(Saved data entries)
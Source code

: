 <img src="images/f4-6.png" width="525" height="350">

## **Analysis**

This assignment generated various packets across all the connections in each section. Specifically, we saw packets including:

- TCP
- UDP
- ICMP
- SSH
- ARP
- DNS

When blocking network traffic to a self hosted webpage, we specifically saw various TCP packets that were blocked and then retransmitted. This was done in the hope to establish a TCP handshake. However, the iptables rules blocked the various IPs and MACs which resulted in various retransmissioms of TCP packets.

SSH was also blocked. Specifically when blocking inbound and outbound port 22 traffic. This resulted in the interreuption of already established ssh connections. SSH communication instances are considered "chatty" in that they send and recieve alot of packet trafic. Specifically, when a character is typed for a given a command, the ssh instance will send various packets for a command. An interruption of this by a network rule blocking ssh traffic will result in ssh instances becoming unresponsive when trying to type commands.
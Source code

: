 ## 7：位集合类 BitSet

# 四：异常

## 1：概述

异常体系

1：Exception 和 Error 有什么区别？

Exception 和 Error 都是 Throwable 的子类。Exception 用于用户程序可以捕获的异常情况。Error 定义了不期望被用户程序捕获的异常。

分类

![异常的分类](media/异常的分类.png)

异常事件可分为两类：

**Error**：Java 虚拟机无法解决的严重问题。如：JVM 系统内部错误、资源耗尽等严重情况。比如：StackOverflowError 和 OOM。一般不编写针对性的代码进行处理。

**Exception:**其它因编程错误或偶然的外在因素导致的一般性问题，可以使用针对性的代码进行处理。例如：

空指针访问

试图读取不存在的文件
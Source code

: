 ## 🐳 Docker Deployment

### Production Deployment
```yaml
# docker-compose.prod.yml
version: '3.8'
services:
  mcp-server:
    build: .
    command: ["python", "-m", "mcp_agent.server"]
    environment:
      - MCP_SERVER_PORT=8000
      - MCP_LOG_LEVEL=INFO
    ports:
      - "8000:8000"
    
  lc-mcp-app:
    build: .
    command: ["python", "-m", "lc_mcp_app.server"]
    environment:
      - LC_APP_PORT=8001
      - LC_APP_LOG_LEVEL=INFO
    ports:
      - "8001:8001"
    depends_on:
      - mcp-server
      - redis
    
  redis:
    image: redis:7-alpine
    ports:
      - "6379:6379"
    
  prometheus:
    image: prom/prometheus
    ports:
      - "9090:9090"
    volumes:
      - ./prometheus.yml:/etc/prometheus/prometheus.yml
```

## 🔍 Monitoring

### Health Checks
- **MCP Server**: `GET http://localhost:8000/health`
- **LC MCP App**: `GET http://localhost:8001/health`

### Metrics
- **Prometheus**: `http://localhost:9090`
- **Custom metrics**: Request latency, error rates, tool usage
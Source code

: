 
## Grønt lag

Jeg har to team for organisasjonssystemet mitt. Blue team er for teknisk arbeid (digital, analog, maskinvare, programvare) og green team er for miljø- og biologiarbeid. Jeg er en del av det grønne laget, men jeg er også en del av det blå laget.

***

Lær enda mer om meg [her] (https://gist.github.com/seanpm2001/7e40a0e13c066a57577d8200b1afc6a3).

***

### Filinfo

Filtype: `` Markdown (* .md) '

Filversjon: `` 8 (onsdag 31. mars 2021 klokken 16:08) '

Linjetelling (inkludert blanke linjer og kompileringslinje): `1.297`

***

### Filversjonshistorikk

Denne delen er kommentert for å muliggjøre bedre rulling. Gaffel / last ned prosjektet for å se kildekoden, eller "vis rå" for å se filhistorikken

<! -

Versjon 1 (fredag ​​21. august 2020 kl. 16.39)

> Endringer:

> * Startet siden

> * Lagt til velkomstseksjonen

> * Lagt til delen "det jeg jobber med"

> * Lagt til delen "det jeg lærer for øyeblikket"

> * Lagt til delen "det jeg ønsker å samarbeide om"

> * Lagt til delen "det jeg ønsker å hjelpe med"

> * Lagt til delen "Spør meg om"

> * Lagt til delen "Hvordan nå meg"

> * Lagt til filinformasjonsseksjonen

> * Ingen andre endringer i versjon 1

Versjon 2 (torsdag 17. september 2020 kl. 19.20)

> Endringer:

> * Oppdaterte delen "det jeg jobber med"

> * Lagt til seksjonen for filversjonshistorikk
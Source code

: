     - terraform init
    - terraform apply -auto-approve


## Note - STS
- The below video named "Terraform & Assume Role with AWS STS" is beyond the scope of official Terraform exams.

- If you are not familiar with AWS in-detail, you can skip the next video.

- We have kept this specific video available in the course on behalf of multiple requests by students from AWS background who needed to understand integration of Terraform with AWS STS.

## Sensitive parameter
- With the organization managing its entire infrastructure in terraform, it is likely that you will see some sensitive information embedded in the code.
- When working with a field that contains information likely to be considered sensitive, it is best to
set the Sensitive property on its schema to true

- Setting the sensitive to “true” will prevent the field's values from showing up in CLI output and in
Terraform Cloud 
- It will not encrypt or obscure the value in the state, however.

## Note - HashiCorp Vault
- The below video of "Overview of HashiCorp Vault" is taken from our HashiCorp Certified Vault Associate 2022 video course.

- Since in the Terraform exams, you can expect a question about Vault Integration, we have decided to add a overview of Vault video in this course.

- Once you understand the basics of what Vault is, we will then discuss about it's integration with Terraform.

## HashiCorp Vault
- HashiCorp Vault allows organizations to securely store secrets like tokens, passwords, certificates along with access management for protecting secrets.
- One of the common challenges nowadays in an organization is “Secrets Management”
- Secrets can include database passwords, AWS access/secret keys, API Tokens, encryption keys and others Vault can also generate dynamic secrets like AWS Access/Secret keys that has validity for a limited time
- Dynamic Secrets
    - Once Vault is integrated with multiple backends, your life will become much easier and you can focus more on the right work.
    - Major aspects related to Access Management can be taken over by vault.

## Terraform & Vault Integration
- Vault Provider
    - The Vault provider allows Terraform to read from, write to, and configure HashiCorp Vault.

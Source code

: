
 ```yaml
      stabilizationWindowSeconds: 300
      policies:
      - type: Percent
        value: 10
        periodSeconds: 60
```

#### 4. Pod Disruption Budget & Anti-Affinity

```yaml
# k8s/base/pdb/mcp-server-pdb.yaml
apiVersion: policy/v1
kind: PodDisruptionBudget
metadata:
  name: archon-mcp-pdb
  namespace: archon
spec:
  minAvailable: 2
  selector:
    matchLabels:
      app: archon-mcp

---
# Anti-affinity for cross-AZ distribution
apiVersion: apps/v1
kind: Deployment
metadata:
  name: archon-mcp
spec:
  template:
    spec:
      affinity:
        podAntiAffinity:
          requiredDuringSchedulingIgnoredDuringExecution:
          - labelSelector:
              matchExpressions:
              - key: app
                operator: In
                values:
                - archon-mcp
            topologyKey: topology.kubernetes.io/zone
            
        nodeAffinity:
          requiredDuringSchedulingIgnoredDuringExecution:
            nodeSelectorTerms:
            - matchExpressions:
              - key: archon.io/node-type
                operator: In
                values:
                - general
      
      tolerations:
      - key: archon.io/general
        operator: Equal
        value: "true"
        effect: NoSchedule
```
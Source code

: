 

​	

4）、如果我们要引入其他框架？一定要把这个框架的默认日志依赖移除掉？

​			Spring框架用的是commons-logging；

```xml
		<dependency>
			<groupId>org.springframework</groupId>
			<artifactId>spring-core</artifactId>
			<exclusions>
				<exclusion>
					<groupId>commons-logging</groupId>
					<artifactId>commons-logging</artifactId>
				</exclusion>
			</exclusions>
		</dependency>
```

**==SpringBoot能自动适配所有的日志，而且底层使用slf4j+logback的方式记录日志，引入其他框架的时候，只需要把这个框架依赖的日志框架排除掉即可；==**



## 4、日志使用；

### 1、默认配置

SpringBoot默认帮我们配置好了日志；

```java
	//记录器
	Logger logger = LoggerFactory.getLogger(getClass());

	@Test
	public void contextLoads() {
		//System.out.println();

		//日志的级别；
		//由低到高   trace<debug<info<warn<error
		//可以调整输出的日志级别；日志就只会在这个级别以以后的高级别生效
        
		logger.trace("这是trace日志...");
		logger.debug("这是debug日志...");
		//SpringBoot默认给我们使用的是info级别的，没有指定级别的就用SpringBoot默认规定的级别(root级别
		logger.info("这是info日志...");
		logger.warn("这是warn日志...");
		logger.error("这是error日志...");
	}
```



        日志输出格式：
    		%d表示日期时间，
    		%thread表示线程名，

Exercise aim
Your response should be made up of the lines in the data that contain the word "about".

Answer to this problem
- Since in the Terraform exams, you can expect a question about Vault Integration, we have decided to add a overview of Vault video in this course.
- Once you understand the basics of what Vault is, we will then discuss about it's integration with Terraform.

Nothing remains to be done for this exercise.